Ich hoffe ihr habt noch einige Tipps für mich, wie ich das beheben kann, ich möchte ungern den Server formatieren 

Ich hatte noch ein Skript geschrieben, was die Servergeschwindigkeiten zu verschiedenen Zeiten misst:
*http://alturl.com/kupq6*
Falls das was bringt..

Liebe Grüße

Nachtrag:
Ich habe zum Test mal alle Hosts offline genommen, die so hohe Zahlen hatten. Der Server war trotzdem so langsam.

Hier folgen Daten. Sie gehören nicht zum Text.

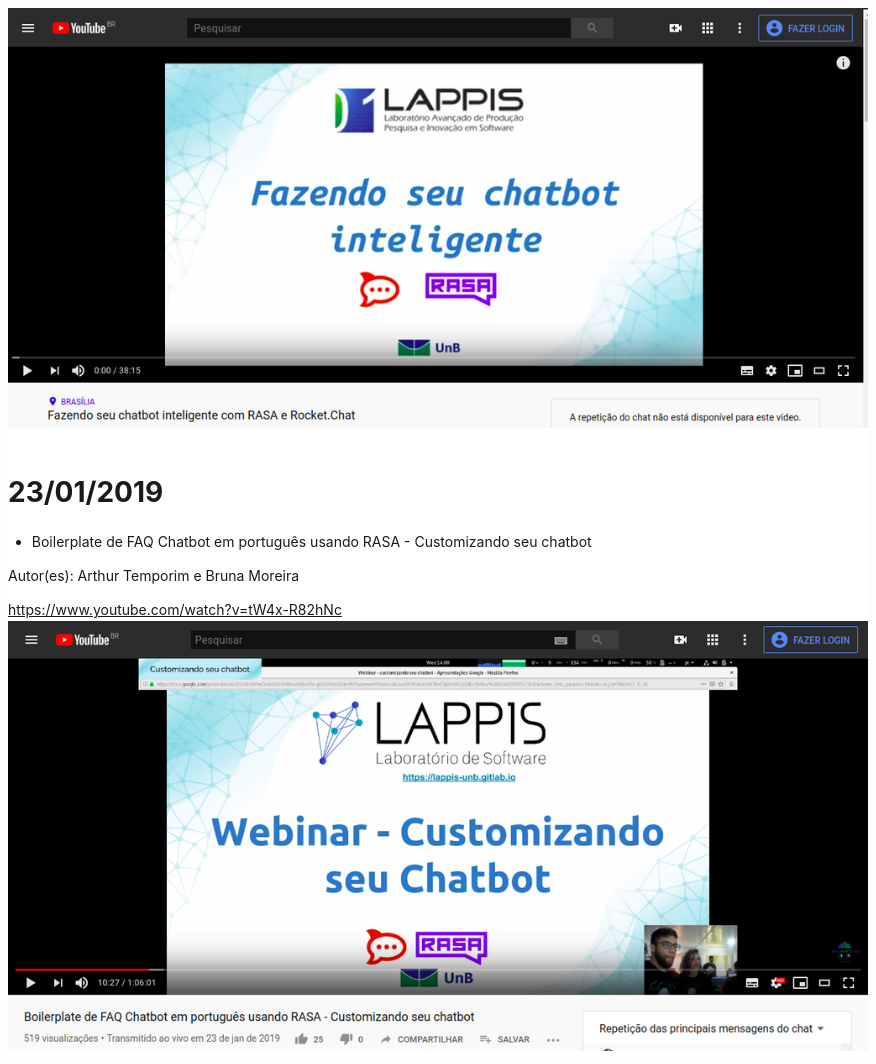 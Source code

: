 ![Webinar customizando chatbot](2yearscrapping/figs/webinar_chatbot_rasa_rocketchat.png)


# 23/01/2019

* Boilerplate de FAQ Chatbot em português usando RASA - Customizando seu chatbot

Autor(es): Arthur Temporim e Bruna Moreira

https://www.youtube.com/watch?v=tW4x-R82hNc </br>
![Webinar customizando chatbot](2yearscrapping/figs/webinar_faq_ptbr_rasa.png)

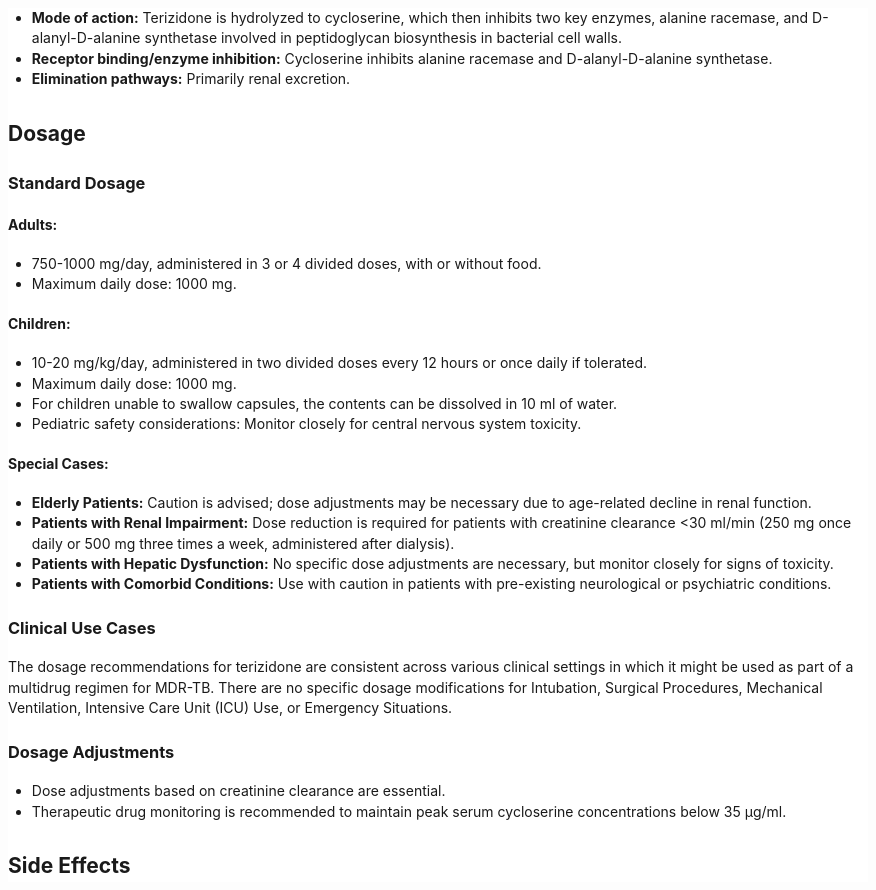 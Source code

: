 - **Mode of action:** Terizidone is hydrolyzed to cycloserine, which then inhibits two key enzymes, alanine racemase, and D-alanyl-D-alanine synthetase involved in peptidoglycan biosynthesis in bacterial cell walls. 
- **Receptor binding/enzyme inhibition:** Cycloserine inhibits alanine racemase and D-alanyl-D-alanine synthetase.
- **Elimination pathways:** Primarily renal excretion.


## **Dosage**


### **Standard Dosage**

#### **Adults:**

- 750-1000 mg/day, administered in 3 or 4 divided doses, with or without food.
- Maximum daily dose: 1000 mg.

#### **Children:**

- 10-20 mg/kg/day, administered in two divided doses every 12 hours or once daily if tolerated.
- Maximum daily dose: 1000 mg.
- For children unable to swallow capsules, the contents can be dissolved in 10 ml of water.
- Pediatric safety considerations: Monitor closely for central nervous system toxicity.


#### **Special Cases:**

- **Elderly Patients:** Caution is advised; dose adjustments may be necessary due to age-related decline in renal function.
- **Patients with Renal Impairment:** Dose reduction is required for patients with creatinine clearance <30 ml/min (250 mg once daily or 500 mg three times a week, administered after dialysis).
- **Patients with Hepatic Dysfunction:**  No specific dose adjustments are necessary, but monitor closely for signs of toxicity.
- **Patients with Comorbid Conditions:** Use with caution in patients with pre-existing neurological or psychiatric conditions.


### **Clinical Use Cases**

The dosage recommendations for terizidone are consistent across various clinical settings in which it might be used as part of a multidrug regimen for MDR-TB. There are no specific dosage modifications for Intubation, Surgical Procedures, Mechanical Ventilation, Intensive Care Unit (ICU) Use, or Emergency Situations.


### **Dosage Adjustments**

- Dose adjustments based on creatinine clearance are essential.
- Therapeutic drug monitoring is recommended to maintain peak serum cycloserine concentrations below 35 µg/ml.


## **Side Effects**
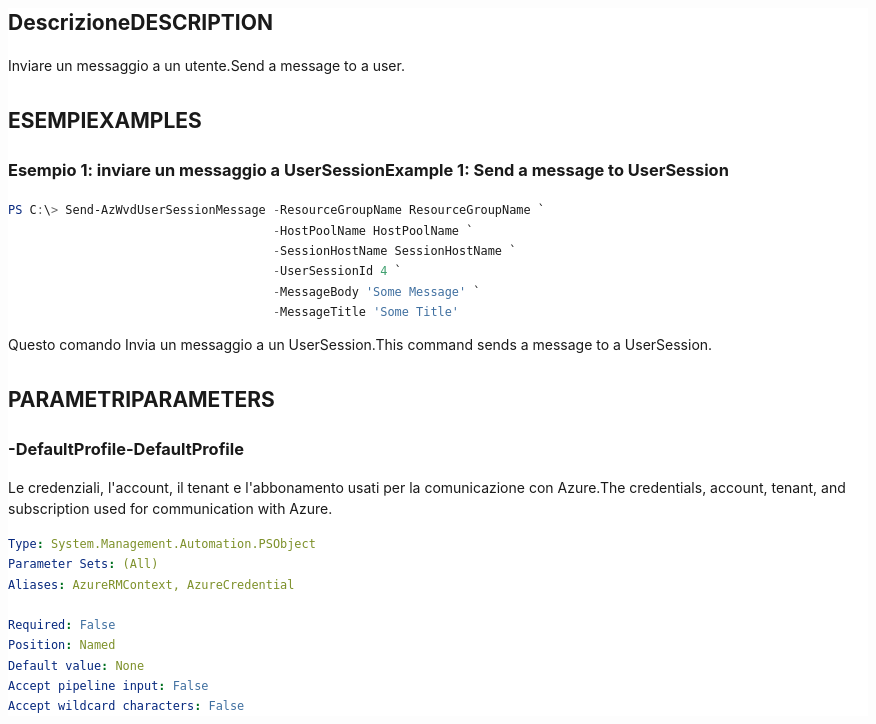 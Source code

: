 ## <span data-ttu-id="e2a70-107">Descrizione</span><span class="sxs-lookup"><span data-stu-id="e2a70-107">DESCRIPTION</span></span>
<span data-ttu-id="e2a70-108">Inviare un messaggio a un utente.</span><span class="sxs-lookup"><span data-stu-id="e2a70-108">Send a message to a user.</span></span>

## <span data-ttu-id="e2a70-109">ESEMPI</span><span class="sxs-lookup"><span data-stu-id="e2a70-109">EXAMPLES</span></span>

### <span data-ttu-id="e2a70-110">Esempio 1: inviare un messaggio a UserSession</span><span class="sxs-lookup"><span data-stu-id="e2a70-110">Example 1: Send a message to UserSession</span></span>
```powershell
PS C:\> Send-AzWvdUserSessionMessage -ResourceGroupName ResourceGroupName `
                                     -HostPoolName HostPoolName `
                                     -SessionHostName SessionHostName `
                                     -UserSessionId 4 `
                                     -MessageBody 'Some Message' `
                                     -MessageTitle 'Some Title'
```

<span data-ttu-id="e2a70-111">Questo comando Invia un messaggio a un UserSession.</span><span class="sxs-lookup"><span data-stu-id="e2a70-111">This command sends a message to a UserSession.</span></span>

## <span data-ttu-id="e2a70-112">PARAMETRI</span><span class="sxs-lookup"><span data-stu-id="e2a70-112">PARAMETERS</span></span>

### <span data-ttu-id="e2a70-113">-DefaultProfile</span><span class="sxs-lookup"><span data-stu-id="e2a70-113">-DefaultProfile</span></span>
<span data-ttu-id="e2a70-114">Le credenziali, l'account, il tenant e l'abbonamento usati per la comunicazione con Azure.</span><span class="sxs-lookup"><span data-stu-id="e2a70-114">The credentials, account, tenant, and subscription used for communication with Azure.</span></span>

```yaml
Type: System.Management.Automation.PSObject
Parameter Sets: (All)
Aliases: AzureRMContext, AzureCredential

Required: False
Position: Named
Default value: None
Accept pipeline input: False
Accept wildcard characters: False
```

Muss also an was anderem liegen, nicht an den Hosts :/ Es gab noch immer so viele Apache Tasks, dafür wenige php-cgi Tasks.

2. Nachtrag:
Ich habe nun lighttpd installiert (port 81), eines meiner Seiten auf beiden ports zugänglich gemacht und apache gestoppt... und siehe da... es ist rasend schnell  möchte aber bei apache bleiben, soll halt nur schneller werden.


=======================

ich habe heute bzw. gestern abend es geschafft nginx zu installieren, es auf port 80 zu schalten und apache auf port 81 zu schalten und es dann weiterzuleiten und siehe da, aus 107 apache prozessen wurden nur noch 7-13 apache prozesse...
bisher sieht es ziemlich gut aus mit dem server.
ich weiß nicht, wieso es so langsam vorher war, jedoch wehrt nginx das echt gut ab, keine ahnung, vielleicht (d)dos.

ich werde mal schauen, ob es nun gut und schnell bleibt, oder nicht 

hier sieht man ja das resultat:
*http://alturl.com/kupq6*

liebe grüße (thema vorerst pausiert :-D ich hoffe das bleibt so)


----------